Quindi sto cercando di fare la predicazione su immagini di umani usando reti convoluzionali. Ho letto i giornali ( Paper1 e paper2 ) e questo legame StackOverflow , ma non sono sicuro io sono comprendere la struttura delle reti (non è ben definita sui giornali).
Domande:
Posso avere il mio input seguito da uno strato di rumore seguito da uno strato conv, seguito da uno strato di pool - lì dopo - devo de-pool prima di dare il mio output (che è la stessa immagine di input)?
Supponiamo di avere diverse (135.240) immagini. Se uso 32, (12,21) kernel, seguito da un pool (2,2), finirò con 32 (62, 110) mappe delle caratteristiche. Ora deseleziono per ottenere 32 (124, 220) mappe caratteristiche e poi appiattirle? prima di dare il mio (135.240) livello di output?
Se ho più di questi livelli conv-pool, li dovrei allenare uno per uno, come in autoencoders denigrati in pila? Oppure - posso avere qualcosa come input-conv-pool-conv-pool-conv-pool-output (l'output è uguale all'input)? In tal caso, come dovrebbe essere gestito il pooling, i defers? Devo rimuovere il pool solo nell'ultimo livello del pool prima dell'output? E ancora: quale dovrebbe essere il fattore di ridimensionamento di quel de-pooling?
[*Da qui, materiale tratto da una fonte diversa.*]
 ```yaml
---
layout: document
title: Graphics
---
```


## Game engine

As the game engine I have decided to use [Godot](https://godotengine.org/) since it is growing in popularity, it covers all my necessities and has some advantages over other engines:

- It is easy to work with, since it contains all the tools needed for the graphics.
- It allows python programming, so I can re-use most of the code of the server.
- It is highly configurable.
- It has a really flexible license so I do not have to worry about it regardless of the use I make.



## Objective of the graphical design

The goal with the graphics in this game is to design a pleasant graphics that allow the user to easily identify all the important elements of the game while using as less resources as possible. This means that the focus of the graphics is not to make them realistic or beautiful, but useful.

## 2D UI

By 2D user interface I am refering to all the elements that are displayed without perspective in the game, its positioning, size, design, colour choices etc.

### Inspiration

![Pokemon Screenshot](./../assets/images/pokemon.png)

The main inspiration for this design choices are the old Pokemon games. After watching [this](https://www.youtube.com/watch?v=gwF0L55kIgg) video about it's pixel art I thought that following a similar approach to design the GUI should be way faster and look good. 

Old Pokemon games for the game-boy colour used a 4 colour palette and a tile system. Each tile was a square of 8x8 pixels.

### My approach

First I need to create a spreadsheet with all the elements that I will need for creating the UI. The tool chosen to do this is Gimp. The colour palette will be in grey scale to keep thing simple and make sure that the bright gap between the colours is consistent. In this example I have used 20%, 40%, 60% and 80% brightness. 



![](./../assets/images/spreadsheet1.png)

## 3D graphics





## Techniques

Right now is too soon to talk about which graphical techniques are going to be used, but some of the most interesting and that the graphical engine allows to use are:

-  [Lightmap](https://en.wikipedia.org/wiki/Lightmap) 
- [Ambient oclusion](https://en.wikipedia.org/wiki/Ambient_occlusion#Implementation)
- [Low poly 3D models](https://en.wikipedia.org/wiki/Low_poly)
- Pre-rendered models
L'intenzione è di riportare le mappe delle caratteristiche alla forma dell'input?
Dovrei introdurre livelli di rumore dopo ogni livello conv-pool-depool?
E poi, durante la regolazione fine, dovrei semplicemente rimuovere i livelli di declassamento e lasciare il resto uguale. O dovrei rimuovere sia i livelli di rumore che i livelli di de-pooling
Qualcuno può indicarmi un url / paper che ha dettagliato l'architettura di un codificatore automatico convoluzionale così impilato per fare pre-training sulle immagini?